**YOUR TASK**
Restate the whole of the data below word for word, skipping the images.

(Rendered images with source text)
----

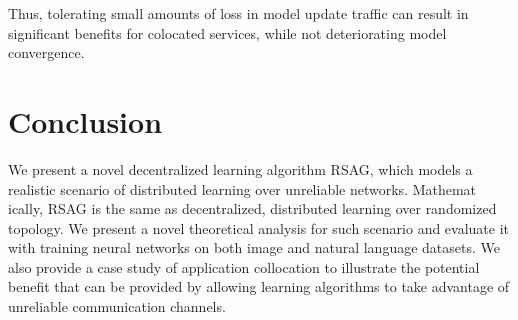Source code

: \documentclass{article}
\newcounter{thm_counter}
\begin{document}
Thus, tolerating small amounts of loss in model update traffic can result in significant benefits for colocated services, while not deteriorating model convergence.

\section{Conclusion}

We present a novel decentralized learning algorithm
RSAG, which models a realistic scenario of distributed learning
over unreliable networks. Mathemat
ically, RSAG is the same
as decentralized, distributed learning over randomized topology.
We present a novel theoretical analysis for such scenario and
evaluate it with training neural networks on both image and natural language datasets. We also provide a case study of application 
collocation to illustrate the potential benefit that can be provided
by allowing learning algorithms to take advantage of 
unreliable communication channels.


\end{document}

----

**OUTPUT OF THE EXERCISE**
Source code

: \documentclass{article}
\newcounter{thm_counter}
\begin{document}
Thus, tolerating small amounts of loss in model update traffic can result in significant benefits for colocated services, while not deteriorating model convergence.

\section{Conclusion}

We present a novel decentralized learning algorithm
RSAG, which models a realistic scenario of distributed learning
over unreliable networks. Mathemat
ically, RSAG is the same
as decentralized, distributed learning over randomized topology.
We present a novel theoretical analysis for such scenario and
evaluate it with training neural networks on both image and natural language datasets. We also provide a case study of application 
collocation to illustrate the potential benefit that can be provided
by allowing learning algorithms to take advantage of 
unreliable communication channels.


\end{document}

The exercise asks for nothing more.